Cash flow from investing activities amounted to €16.1 million comprising €3.9 million capex (non-current assets and R&D capitalization) and a €12.3 million outflow representing the acquisition of OTN technology in July 2019 and payment of the last earn-out installment in respect of the OneAccess acquisition.
Cash flow from financing activities amounted to a €13.1 million inflow, which includes a net €7.3 million capital increase through private placement carried out in June 2019 to finance the OTN acquisition and new bank borrowings totaling €7.9 million net of repayments.
The overall change in cash and cash equivalents was a €7.5 million increase in 2019.
After the growth achieved in 2018, 2019 results fully reflect the successful merger with OneAccess and the high value-added generated.
Over the coming months, the Group plans to stay focused on high value-added applications such as SD-WAN (Software-Defined Wide Area Network), uCPEs, OneOS6, VNFs, services, 1G/10G routers, OTN and SDN software.
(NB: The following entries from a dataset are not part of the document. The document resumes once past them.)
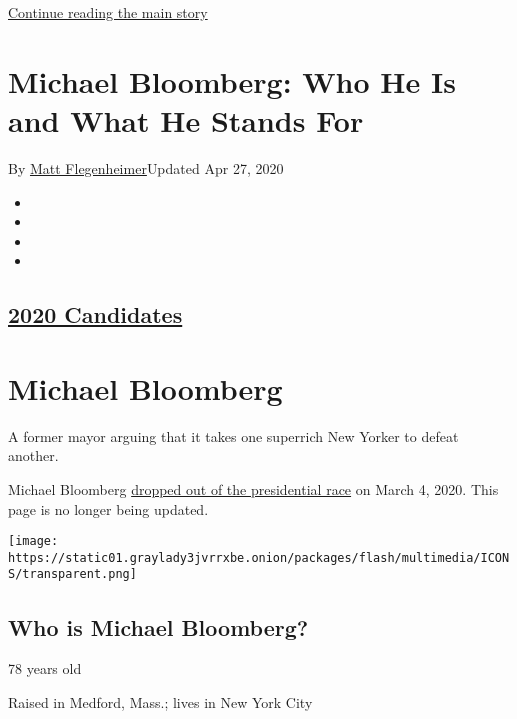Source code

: \protect\hyperlink{after-top}{Continue reading the main story}

\hypertarget{michael-bloomberg-who-he-is-and-what-he-stands-for}{%
\section{Michael Bloomberg: Who He Is and What He Stands
For}\label{michael-bloomberg-who-he-is-and-what-he-stands-for}}

By \href{https://www.nytimes3xbfgragh.onion/by/matt-flegenheimer}{Matt
Flegenheimer}Updated Apr 27, 2020

\begin{itemize}
\item
\item
\item
\item
\end{itemize}

\hypertarget{2020-candidates-}{%
\subsection{\texorpdfstring{\href{https://www.nytimes3xbfgragh.onion/interactive/2019/us/politics/2020-presidential-candidates.html}{2020
Candidates} }{2020 Candidates }}\label{2020-candidates-}}

\hypertarget{michael-bloomberg}{%
\section{Michael Bloomberg}\label{michael-bloomberg}}

A former mayor arguing that it takes one superrich New Yorker to defeat
another.

Michael Bloomberg
\href{https://www.nytimes3xbfgragh.onion/2020/03/04/us/politics/michael-bloomberg-drops-out.html}{dropped
out of the presidential race} on March 4, 2020. This page is no longer
being updated.

\texttt{[image: https://static01.graylady3jvrrxbe.onion/packages/flash/multimedia/ICONS/transparent.png]}

\hypertarget{who-is-michael-bloomberg}{%
\subsection{Who is Michael Bloomberg?}\label{who-is-michael-bloomberg}}

78 years old

Raised in Medford, Mass.; lives in New York City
Recent achievements in virtualization (MEF Award, Orange Business Services) confirm the merits of the Group’s innovator positioning in this sector and ambition to establish itself as a leading supplier of new-generation virtualization solutions to operators.
2020 financial targets
As the year 2020 gets underway, EKINOPS is confirming its goal of delivering double-digit annual organic growth over the long term, as achieved in 2018 (14% pro forma growth) and 2019 (11%).
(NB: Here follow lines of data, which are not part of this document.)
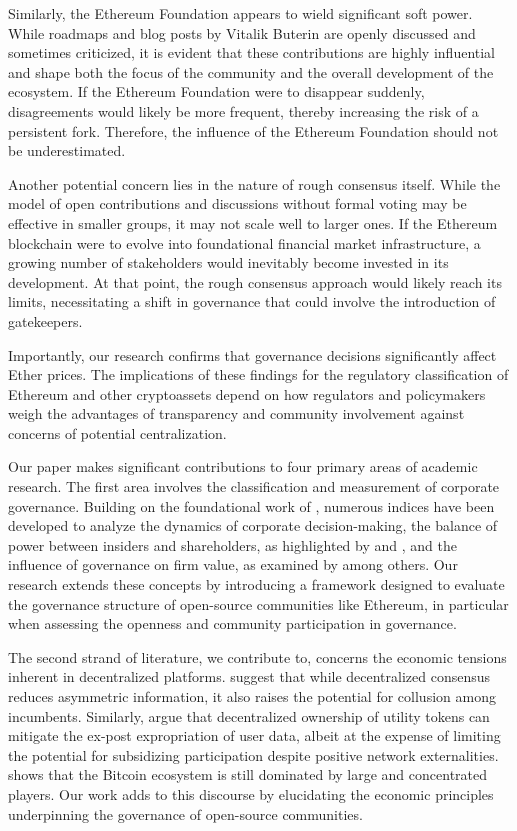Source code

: \documentclass[No]{AEA}
\begin{document}
Similarly, the Ethereum Foundation appears to wield significant soft power. While roadmaps and blog posts by Vitalik Buterin are openly discussed and sometimes criticized, it is evident that these contributions are highly influential and shape both the focus of the community and the overall development of the ecosystem. If the Ethereum Foundation were to disappear suddenly, disagreements would likely be more frequent, thereby increasing the risk of a persistent fork. Therefore, the influence of the Ethereum Foundation should not be underestimated.

Another potential concern lies in the nature of rough consensus itself. While the model of open contributions and discussions without formal voting may be effective in smaller groups, it may not scale well to larger ones. If the Ethereum blockchain were to evolve into foundational financial market infrastructure, a growing number of stakeholders would inevitably become invested in its development. At that point, the rough consensus approach would likely reach its limits, necessitating a shift in governance that could involve the introduction of gatekeepers.

Importantly, our research confirms that governance decisions significantly affect Ether prices. The implications of these findings for the regulatory classification of Ethereum and other cryptoassets depend on how regulators and policymakers weigh the advantages of transparency and community involvement against concerns of potential centralization.

Our paper makes significant contributions to four primary areas of academic research. The first area involves the classification and measurement of corporate governance. Building on the foundational work of \cite{Gompers_Ishii2003}, numerous indices have been developed to analyze the dynamics of corporate decision-making, the balance of power between insiders and shareholders, as highlighted by \cite{JensenMeckling1976} and \cite{Bebchuketal2009}, and the influence of governance on firm value, as examined by \cite{Coreetal2006} among others. Our research extends these concepts by introducing a framework designed to evaluate the governance structure of open-source communities like Ethereum, in particular when assessing the openness and community participation in governance.

The second strand of literature, we contribute to, concerns the economic tensions inherent in decentralized platforms. \cite{Cong_Zhiguo2019} suggest that while decentralized consensus reduces asymmetric information, it also raises the potential for collusion among incumbents. Similarly, \cite{Sockin_Xiong2023} argue that decentralized ownership of utility tokens can mitigate the ex-post expropriation of user data, albeit at the expense of limiting the potential for subsidizing participation despite positive network externalities. \cite{MakarovSchoar22} shows that the Bitcoin ecosystem is still dominated by large and concentrated players. Our work adds to this discourse by elucidating the economic principles underpinning the governance of open-source communities. 
\end{document}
The Group’s upselling strategy driven by increasing sales of software solutions over the coming years strengthens its confidence in achieving its gross margin target of 50-55%, above the industry average.
Lastly, in terms of operating performance the Group is confirming its target of keeping the increase in expenses down to €2-4 million (excluding depreciation and amortization charges and non-recurring expenditure) versus 2019, in view of the full-year consolidation of the new OTN business and the hiring required to support growth.
Potential impact of coronavirus epidemic on Ekinops’ business
Along with the publication of its 2019 annual results, EKINOPS wishes to inform the market of the possible impact of the coronavirus epidemic and production line shutdowns in China on its business.
So far, the epidemic has not had a major impact on the Group’s business.
It is reminded that the Group’s equipment is manufactured entirely in Europe at assembly plants located in France, Belgium and Hungary.
However, supply issues affecting some components manufactured in China could cause delays in equipment deliveries to clients. Meanwhile, the Group is looking into alternative supply solutions for some categories of components and parts.
The Group will keep its shareholders and the market informed of any related material developments affecting its business.